ONE DC Members Take Back Public Land, Build Tent City || VIDEO p421.jpgIn June, ONE DC members and supporters occupied the vacant lot at 7th St & Rhode Island Ave NW known as “Parcel 42.” To ONE DC members it’s better known as the site of an eight-year struggle to build the first new affordable housing in Shaw in over 25 years. In 2007 Mayor Fenty famously committed to providing a $7.8 million subsidy to build 94 units affordable to families making less than $50,000/yr, and agreed to work with ONE DC members’ chosen developer to break ground. After months of unresponsiveness from the city government, ONE DC members teamed up with Take Back the Land to dramatize the affordable housing crisis by building a Tent City on public land, noting that the right to land & shelter is also a human right. Hundreds of DC residents pitched in to screen films, build a library, host cookouts, poetry readings and other events at the site, including residents of Lincoln Westmoreland and other neighboring apartment buildings. Many camped out in tents, including some DC residents experiencing homelessness. The “intentional community in progress” endured nearly two months, as dramatic evidence of both the Fenty Administration’s priorities and local activists’ resolve.


Child Care for All Campaign Blocks Cuts Funding Cuts || VIDEO (GMP) In Mayor Fenty’s first three years in office the childcare subsidy program was slashed $26 million. In his final year, he proposed another $4 million cut to a program that allows thousands of low-income parents to pursue professional and educational goals, and supports a vital workforce of several thousand childcare professions, mostly low-income women of color. The members of Empower DC’s Child Care for All Campaign were determined to put a stop to this devastating trend of cuts. Then-Council Chair Vincent Gray was campaigning for mayor on a platform largely devoted to his early education plans. He warned his constituents and advocates that despite his plans, the budget would be a tough one because of the recent economic downturn. Nevertheless, child care providers, parents, children’s advocates, and even hundreds of children were a constant presence at the Wilson Building throughout the crucial budget advocacy early Spring months. Hundreds of them made calls, wrote letters, testified at hearings, met with council members and staff, led rallies, and protested Fenty’s proposal in an effort to get a firm commitment from Gray that he would not allow it to go forward. One the eve of the council’s vote on the budget, the campaign hosted a community meeting and accountability forum with Gray at St. Philip’s Episcopal Church in Anacostia, whose child care center is a leading member of the campaign. With 100 in attendance and in support of full funding for the Child Care Subsidy Program, Gray committed the Council to restoring $3.5 million of the proposed $4 million cut. In the face of such widespread budget cuts, the campaign welcomed this nearly complete restoration as a victory, thanked Gray for his efforts to reverse Fenty’s bad history with the program, and celebrated a hard fought budget season. Indeed, after four years of cuts averaging $5-7 million/year, the campaign members hope that last year was the beginning of a turnaround and a DC budget that truly prioritizes the needs of low-income families and their children.
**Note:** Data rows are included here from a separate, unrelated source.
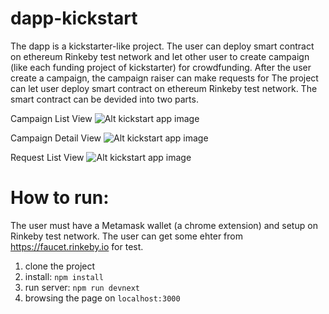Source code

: # dapp-kickstart
The dapp is a kickstarter-like project.
The user can deploy smart contract on ethereum Rinkeby test network and let other user to create campaign (like each funding project of kickstarter) for crowdfunding. 
After the user create a campaign, the campaign raiser can make requests for 
The project can let user deploy smart contract on ethereum Rinkeby test network.
The smart contract can be devided into two parts. 

Campaign List View
![Alt kickstart app image](https://www.dropbox.com/s/5krazxtkuafngah/%E8%9E%A2%E5%B9%95%E5%BF%AB%E7%85%A7%202018-06-27%20%E4%B8%8B%E5%8D%888.33.38.png?raw=1 "Optional title")

Campaign Detail View
![Alt kickstart app image](https://www.dropbox.com/s/duxrbqt4q4rjetj/%E8%9E%A2%E5%B9%95%E5%BF%AB%E7%85%A7%202018-06-27%20%E4%B8%8B%E5%8D%888.34.06.png?raw=1 "Optional title")

Request List View
![Alt kickstart app image](https://www.dropbox.com/s/uv5sco7vxo986kr/%E8%9E%A2%E5%B9%95%E5%BF%AB%E7%85%A7%202018-06-27%20%E4%B8%8B%E5%8D%888.34.19.png?raw=1 "Optional title")

# How to run:
The user must have a Metamask wallet (a chrome extension) and setup on Rinkeby test network. 
The user can get some ehter from https://faucet.rinkeby.io for test.

1. clone the project
2. install: `npm install`
3. run server: `npm run devnext`
4. browsing the page on `localhost:3000`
Language Access Advocates Organize for Health Justice Members of the DC Language Access Coalitioncontinued to work for implementation of language access programs, including establishment of parent organization Many Languages, One Voice (MLOV) and formation of a Health CommUNITY Club, along with the development of a curriculum for a new health organizing program. The group also incorporated a nail salon outreach initiative focusing on health conditions at DC salons with predominantly immigrant workers. Coalition members also continued to meet with councilmembers and agency staff to press for improved implementation and oversight of existing language access programs.
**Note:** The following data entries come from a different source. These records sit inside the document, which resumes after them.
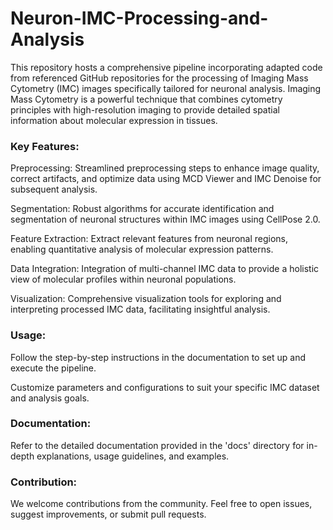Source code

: # Neuron-IMC-Processing-and-Analysis

This repository hosts a comprehensive pipeline incorporating adapted code from referenced GitHub repositories  for the processing of Imaging Mass Cytometry (IMC) images specifically tailored for neuronal analysis. Imaging Mass Cytometry is a powerful technique that combines cytometry principles with high-resolution imaging to provide detailed spatial information about molecular expression in tissues.

### Key Features:

Preprocessing: Streamlined preprocessing steps to enhance image quality, correct artifacts, and optimize data using MCD Viewer and IMC Denoise for subsequent analysis.

Segmentation: Robust algorithms for accurate identification and segmentation of neuronal structures within IMC images using CellPose 2.0.

Feature Extraction: Extract relevant features from neuronal regions, enabling quantitative analysis of molecular expression patterns.

Data Integration: Integration of multi-channel IMC data to provide a holistic view of molecular profiles within neuronal populations.

Visualization: Comprehensive visualization tools for exploring and interpreting processed IMC data, facilitating insightful analysis.

### Usage:

Follow the step-by-step instructions in the documentation to set up and execute the pipeline.

Customize parameters and configurations to suit your specific IMC dataset and analysis goals.

### Documentation:

Refer to the detailed documentation provided in the 'docs' directory for in-depth explanations, usage guidelines, and examples.

### Contribution:

We welcome contributions from the community. Feel free to open issues, suggest improvements, or submit pull requests.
Activists Defend Consumer Advocate, Defeat Lobbyist Nomination In March an informal coalition of labor unions, environmental groups like Rising Tide and other activists defeated the proposed nomination of a telecommunications lobbyist to be the new watchdog of DC utility companies. The Office of the People’s Counsel safeguards the rights of DC residents with Pepco, Washington Gas, Verizon and others, and has been led for years by stalwart advocate Betty Noel, who the mayor wanted to boot out. Fenty and Councilmember Muriel Bowser nominated Patton Boggs lobbyist Vicky Beasley to take over. Advocates testified at Council hearings and raised awareness through new and alternative media about Bowser’s attempt to fast-track Beasley’s nomination, which was defeated.
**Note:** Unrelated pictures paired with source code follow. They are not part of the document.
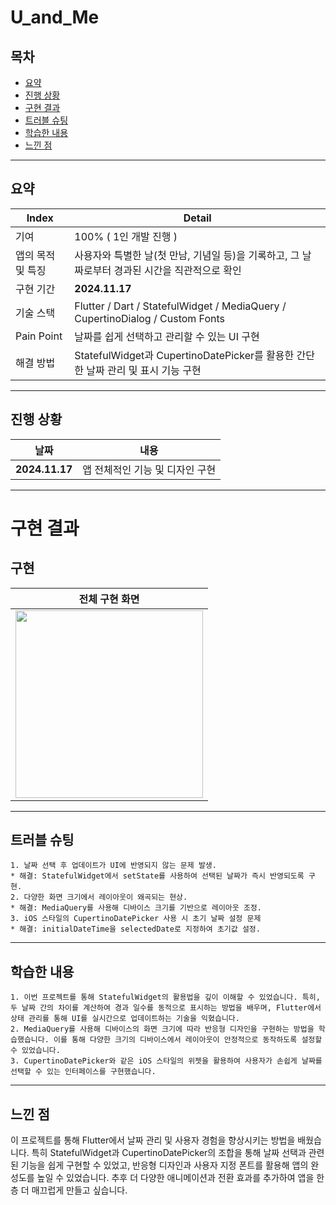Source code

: # U_and_Me

## 목차 
- [요약](#요약)
- [진행 상황](#진행-상황)
- [구현 결과](#구현-결과)
- [트러블 슈팅](#트러블-슈팅)
- [학습한 내용](#학습한-내용)
- [느낀 점](#느낀-점)

-------------

## 요약

|Index|Detail|
|------|---|
|기여|100% ( 1인 개발 진행 ) |
|앱의 목적 및 특징|사용자와 특별한 날(첫 만남, 기념일 등)을 기록하고, 그 날짜로부터 경과된 시간을 직관적으로 확인|
|구현 기간| **2024.11.17**|
|기술 스택| Flutter / Dart / StatefulWidget / MediaQuery / CupertinoDialog / Custom Fonts|
|Pain Point| 날짜를 쉽게 선택하고 관리할 수 있는 UI 구현 |
|해결 방법| StatefulWidget과 CupertinoDatePicker를 활용한 간단한 날짜 관리 및 표시 기능 구현 |

-------------

## 진행 상황

|날짜|내용|
|------|---|
|**2024.11.17**|앱 전체적인 기능 및 디자인 구현|


-------------

# 구현 결과

## 구현

|전체 구현 화면|
|:----:|
|<img src="https://github.com/user-attachments/assets/f2edd129-38c0-44df-a662-b842b43a8d28" width="300">|

-------------

## 트러블 슈팅

    1. 날짜 선택 후 업데이트가 UI에 반영되지 않는 문제 발생.
    * 해결: StatefulWidget에서 setState를 사용하여 선택된 날짜가 즉시 반영되도록 구현.
    2. 다양한 화면 크기에서 레이아웃이 왜곡되는 현상.
    * 해결: MediaQuery를 사용해 디바이스 크기를 기반으로 레이아웃 조정.
    3. iOS 스타일의 CupertinoDatePicker 사용 시 초기 날짜 설정 문제
    * 해결: initialDateTime을 selectedDate로 지정하여 초기값 설정.

-------------

## 학습한 내용

    1. 이번 프로젝트를 통해 StatefulWidget의 활용법을 깊이 이해할 수 있었습니다. 특히, 두 날짜 간의 차이를 계산하여 경과 일수를 동적으로 표시하는 방법을 배우며, Flutter에서 상태 관리를 통해 UI를 실시간으로 업데이트하는 기술을 익혔습니다.
    2. MediaQuery를 사용해 디바이스의 화면 크기에 따라 반응형 디자인을 구현하는 방법을 학습했습니다. 이를 통해 다양한 크기의 디바이스에서 레이아웃이 안정적으로 동작하도록 설정할 수 있었습니다.
    3. CupertinoDatePicker와 같은 iOS 스타일의 위젯을 활용하여 사용자가 손쉽게 날짜를 선택할 수 있는 인터페이스를 구현했습니다. 

-------------

## 느낀 점

 이 프로젝트를 통해 Flutter에서 날짜 관리 및 사용자 경험을 향상시키는 방법을 배웠습니다. 특히 StatefulWidget과 CupertinoDatePicker의 조합을 통해 날짜 선택과 관련된 기능을 쉽게 구현할 수 있었고, 반응형 디자인과 사용자 지정 폰트를 활용해 앱의 완성도를 높일 수 있었습니다. 추후 더 다양한 애니메이션과 전환 효과를 추가하여 앱을 한층 더 매끄럽게 만들고 싶습니다.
Save Our Safety Net & Others Restore $16 Million in Budget Cuts After three months of quiet deliberation and planning, on April 1st Save Our Safety Net launched a campaign to force the City Council to stop budget cuts to safety net programs by raising income taxes 1% on taxpayers making over $200,000 a year through the use of creative direct action alongside more traditional advocacy. The campaign, supported by allies with the Metro Washington AFL-CIO, Fair Budget Coalition, Take Back DC and many grassroots organizations already fighting for more funding for affordable housing, childcare subsidies, job training and other critical programs, succeeded in restoring many of the proposed cuts. (See below for a longer writeup.)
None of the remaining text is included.